**TASK INPUTS**
━━━━━━━━━━━━━━━━━━━━━━━━━━━━━━
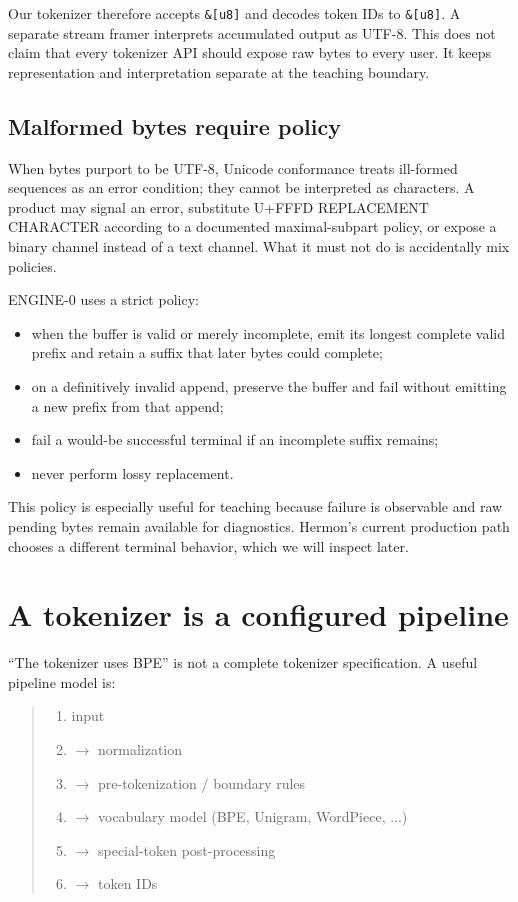 Our  tokenizer therefore accepts \texttt{\&{[}u8{]}} and
decodes token IDs to \texttt{\&{[}u8{]}}. A separate stream framer
interprets accumulated output as UTF-8. This does not claim that every
tokenizer API should expose raw bytes to every user. It keeps
representation and interpretation separate at the teaching boundary.

\subsection{Malformed bytes require
policy}\label{malformed-bytes-require-policy}

When bytes purport to be UTF-8, Unicode conformance treats ill-formed
sequences as an error condition; they cannot be interpreted as
characters. A product may signal an error, substitute U+FFFD REPLACEMENT
CHARACTER according to a documented maximal-subpart policy, or expose a
binary channel instead of a text channel. What it must not do is
accidentally mix policies.

ENGINE-0 uses a strict policy:

\begin{itemize}
\tightlist
\item
  when the buffer is valid or merely incomplete, emit its longest
  complete valid prefix and retain a suffix that later bytes could
  complete;
\item
  on a definitively invalid append, preserve the buffer and fail without
  emitting a new prefix from that append;
\item
  fail a would-be successful terminal if an incomplete suffix remains;
\item
  never perform lossy replacement.
\end{itemize}

This policy is especially useful for teaching because failure is
observable and raw pending bytes remain available for diagnostics.
Hermon's current production path chooses a different terminal behavior,
which we will inspect later.

\section{A tokenizer is a configured
pipeline}\label{a-tokenizer-is-a-configured-pipeline}

``The tokenizer uses BPE'' is not a complete tokenizer specification. A
useful pipeline model is:

\begin{quote}
\begin{enumerate}
\item input
\item \(\longrightarrow\)  normalization
\item \(\longrightarrow\)  pre-tokenization / boundary rules
\item \(\longrightarrow\)  vocabulary model (BPE, Unigram, WordPiece, ...)
\item \(\longrightarrow\)  special-token post-processing
\item \(\longrightarrow\)  token IDs
\end{enumerate}
\end{quote}

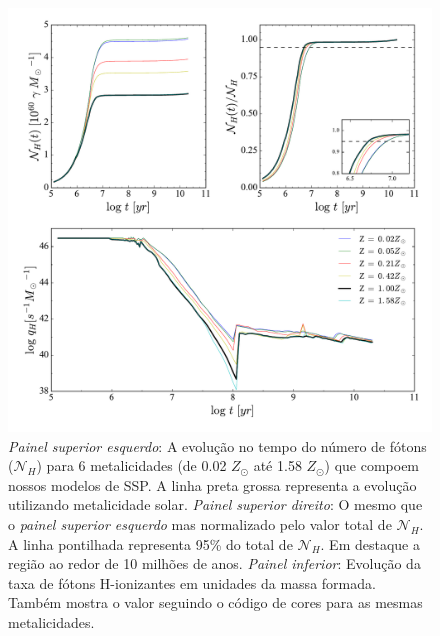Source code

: \begin{figure}
	\centering
	\includegraphics[scale=0.62]{figuras/Nh_logt_metBase_Padova2000_salp.pdf}
	\caption[Evolução temporal do número e da taxa de fótons H-ionizantes em unidades da massa
	formada.] 
	{\emph{Painel superior esquerdo}: A	evolução no tempo do número de fótons ($\mathcal{N}_H$) para 6
metalicidades (de 0.02 $Z_\odot$ até 1.58 $Z_\odot$) que compoem nossos modelos de SSP. A linha
preta grossa representa a evolução utilizando metalicidade solar. \emph{Painel superior direito}:
O mesmo que o \emph{painel superior esquerdo} mas normalizado pelo valor total de $\mathcal{N}_H$.
A linha pontilhada representa 95\% do total de $\mathcal{N}_H$. Em destaque a região ao redor de 10
milhões de anos. \emph{Painel inferior}: Evolução da taxa de fótons H-ionizantes em unidades da
massa formada.
Também mostra o valor seguindo o código de cores para as mesmas metalicidades.}
	\label{fig:Nh_qh}
\end{figure}
 
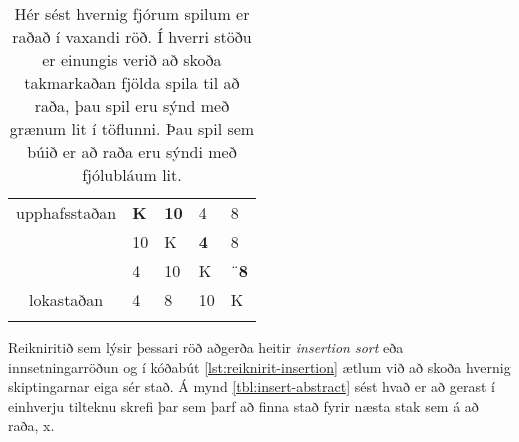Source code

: \begin{table}
\begin{center}\begin{tabular}{!{\vrule width 2pt}c!{\vrule width 2pt}P|P|P|P!{\vrule width 2pt}}
	upphafsstaðan &\textbf{\textcolor{ocre}{K}} & \textbf{\textcolor{ocre}{10}} & 4 & 8 \tabularnewline
	
	& 10 & K & \textbf{\textcolor{ocre}4} & 8 
	\tabularnewline \hhline{|~|-|-|-|-|}
	
	& 4 & 10 & K & ¨\textbf{\textcolor{ocre}8} \tabularnewline
	lokastaðan & 4 & 8 & 10 & K \tabularnewline
\end{tabular}
\end{center}
\caption{Hér sést hvernig fjórum spilum er raðað í vaxandi röð. Í hverri stöðu er einungis verið að skoða takmarkaðan fjölda spila til að raða, þau spil eru sýnd með grænum lit í töflunni. Þau spil sem búið er að raða eru sýndi með fjólubláum lit.} 
\label{tbl:insert}
\end{table}

Reikniritið sem lýsir þessari röð aðgerða heitir \emph{insertion sort} eða innsetningarröðun og í kóðabút \ref{lst:reiknirit-insertion} ætlum við að skoða hvernig skiptingarnar eiga sér stað.
Á mynd \ref{tbl:insert-abstract} sést hvað er að gerast í einhverju tilteknu skrefi þar sem þarf að finna stað fyrir næsta stak sem á að raða, x.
━━━━━━━━━━━━━━━━━━━━━━━━━━━━━━
Transcribe the listing above exactly, but only from the line with "ENGINE-0 uses a" through the line with "preta grossa representa". Include both of those lines and omit the pictures.

**OUTPUT FOR THIS EXERCISE**
ENGINE-0 uses a strict policy:

\begin{itemize}
\tightlist
\item
  when the buffer is valid or merely incomplete, emit its longest
  complete valid prefix and retain a suffix that later bytes could
  complete;
\item
  on a definitively invalid append, preserve the buffer and fail without
  emitting a new prefix from that append;
\item
  fail a would-be successful terminal if an incomplete suffix remains;
\item
  never perform lossy replacement.
\end{itemize}

This policy is especially useful for teaching because failure is
observable and raw pending bytes remain available for diagnostics.
Hermon's current production path chooses a different terminal behavior,
which we will inspect later.

\section{A tokenizer is a configured
pipeline}\label{a-tokenizer-is-a-configured-pipeline}

``The tokenizer uses BPE'' is not a complete tokenizer specification. A
useful pipeline model is:

\begin{quote}
\begin{enumerate}
\item input
\item \(\longrightarrow\)  normalization
\item \(\longrightarrow\)  pre-tokenization / boundary rules
\item \(\longrightarrow\)  vocabulary model (BPE, Unigram, WordPiece, ...)
\item \(\longrightarrow\)  special-token post-processing
\item \(\longrightarrow\)  token IDs
\end{enumerate}
\end{quote}

Source code

: \begin{figure}
	\centering
	\includegraphics[scale=0.62]{figuras/Nh_logt_metBase_Padova2000_salp.pdf}
	\caption[Evolução temporal do número e da taxa de fótons H-ionizantes em unidades da massa
	formada.] 
	{\emph{Painel superior esquerdo}: A	evolução no tempo do número de fótons ($\mathcal{N}_H$) para 6
metalicidades (de 0.02 $Z_\odot$ até 1.58 $Z_\odot$) que compoem nossos modelos de SSP. A linha
preta grossa representa a evolução utilizando metalicidade solar. \emph{Painel superior direito}:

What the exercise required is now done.